Researchers have discovered a biological link between stress, anxiety and depression.

Lead researcher Stephen Ferguson believes that the connecting mechanism in the brain explains how stress and anxiety could lead to depression. The study also reveals a small molecule inhibitor, developed by Ferguson, which may provide a new and better way to treat anxiety, depression and other related disorders.

The findings are published online in the journal Nature Neuroscience.

Ferguson, Ana Magalhaes and their colleagues used a behavioral mouse model and a series of molecular experiments to reveal the connection pathway and to test the new inhibitor.

“Our findings suggest there may be an entire new generation of drugs and drug targets that can be used to selectively target depression, and therefore treat it more effectively, ” says Ferguson, a professor in the department of physiology & pharmacology at the University of Western Ontario’s Schulich School of Medicine & Dentistry.

“We’ve gone from mechanism to mouse, and the next step is to see whether or not we can take the inhibitor we developed, and turn it into a pharmaceutical agent.”

The research was conducted in collaboration with Hymie Anisman at Carleton University, and funded through the Canadian Institutes of Health Research (CIHR).

“According to the World Health Organization, depression, anxiety and other related mood disorders now share the dubious distinction of being the most prevalent causes of chronic illness,” says Anthony Phillips, the scientific director of the CIHR Institute of Neurosciences, Mental Health and Addiction.

“Using the power of molecular biology, Stephen Ferguson and colleagues provide novel insights that may be the key to improving the lives of so many individuals coping with these forms of mental ill health.”
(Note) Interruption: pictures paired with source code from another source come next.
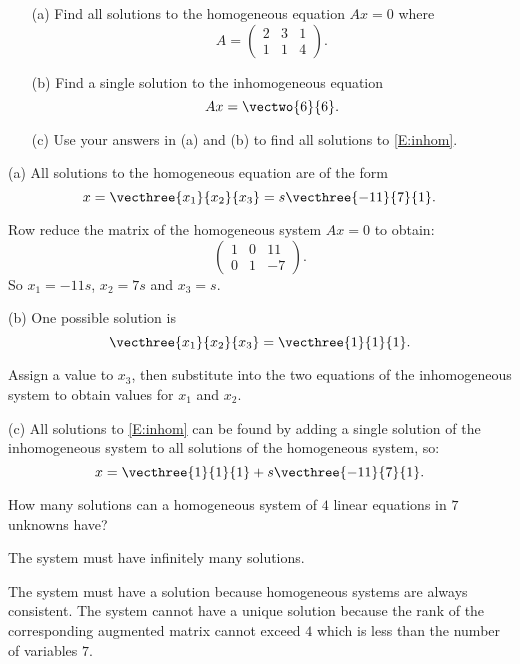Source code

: \documentclass{article}
\begin{document}
\begin{exercise} \label{c4.4.3}
\begin{itemize}
\item[(a)] Find all solutions to the homogeneous equation
$Ax=0$ where
\[
A = \left(\begin{array}{ccc} 2 & 3 & 1 \\ 1 & 1 & 4 \end{array}
\right).
\]
\item[(b)] Find a single solution to the inhomogeneous equation
\begin{equation}  \label{E:inhom}
Ax =\vectwo{6}{6}.
\end{equation}
\item[(c)] Use your answers in (a) and (b) to find all solutions
to \eqref{E:inhom}.
\end{itemize}

\begin{solution}

(a) \ans All solutions to the homogeneous equation are of the form
\[
x = \vecthree{x_1}{x_2}{x_3} = s\vecthree{-11}{7}{1}.
\]

\soln Row reduce the matrix of the homogeneous system
$Ax = 0$ to obtain:
\[
\left(\begin{array}{rrr} 1 & 0 & 11 \\ 0 & 1 & -7 \end{array}\right).
\]
So $x_1 = -11s$, $x_2 = 7s$ and $x_3 = s$.

(b) \ans One possible solution is
\[ \vecthree{x_1}{x_2}{x_3} = \vecthree{1}{1}{1}. \]

\soln Assign a value to $x_3$, then substitute into the two equations
of the inhomogeneous system to obtain values for $x_1$ and $x_2$.

(c) All solutions to \eqref{E:inhom} can be found by adding a
single solution of the inhomogeneous system to all solutions
of the homogeneous system, so:
\[
x = \vecthree{1}{1}{1} + s\vecthree{-11}{7}{1}.
\]
\end{solution}
\end{exercise}





\problemlabel

\begin{exercise} \label{A.3.4.1}
How many solutions can a homogeneous system of $4$ linear equations in $7$ unknowns have?

\begin{solution}
\ans The system must have infinitely many solutions.

The system must have a solution because homogeneous systems are always consistent.
The system cannot have a unique solution because the rank of the corresponding augmented matrix cannot exceed $4$ which is less than the number of variables $7$.
\end{solution}
\end{exercise}
\end{document}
The linking mechanism in the study involves the interaction between corticotropin releasing factor receptor 1 (CRFR1) and specific types of serotonin receptors (5-HTRs).

While no one has been able to connect these two receptors on a molecular level, the study reveals that CRFR1 works to increase the number of 5-HTRs on cell surfaces in the brain, which can cause abnormal brain signaling.

Since CRFR1 activation leads to anxiety in response to stress, and 5-HTRs lead to depression, the research shows how stress, anxiety and depression pathways connect through distinct processes in the brain.

Most importantly, the inhibitor developed by the Ferguson lab blocks 5-HTRs in the pathway to combat anxious behavior, and potentially depression, in mice.

While major depressive disorder often occurs together with anxiety disorder in patients, the causes for both are strongly linked to stressful experiences. Stressful experiences can also make the symptoms of anxiety and depression more severe.

By discovering and then blocking a pathway responsible for the link between stress, anxiety and depression, Ferguson not only provides the first biological evidence for a connection, but he also pioneers the development of a potential drug for more effective treatment.

Source: University of Western Ontario

Link between Stress, Anxiety, Depression

Rick Nauert PhD

Rick Nauert, PhDDr. Rick Nauert has over 25 years experience in clinical, administrative and academic healthcare. He is currently an associate professor for Rocky Mountain University of Health Professionals doctoral program in health promotion and wellness. Dr. Nauert began his career as a clinical physical therapist and served as a regional manager for a publicly traded multidisciplinary rehabilitation agency for 12 years. He has masters degrees in health-fitness management and healthcare administration and a doctoral degree from The University of Texas at Austin focused on health care informatics, health administration, health education and health policy. His research efforts included the area of telehealth with a specialty in disease management.

APA Reference
Nauert PhD, R. (2015). Link between Stress, Anxiety, Depression. Psych Central. Retrieved on September 23, 2018, from https://psychcentral.com/news/2010/04/12/link-between-stress-anxiety-depression/12749.html

 

Scientifically Reviewed
Last updated: 6 Oct 2015
Last reviewed: By John M. Grohol, Psy.D. on 6 Oct 2015
Published on PsychCentral.com. All rights reserved.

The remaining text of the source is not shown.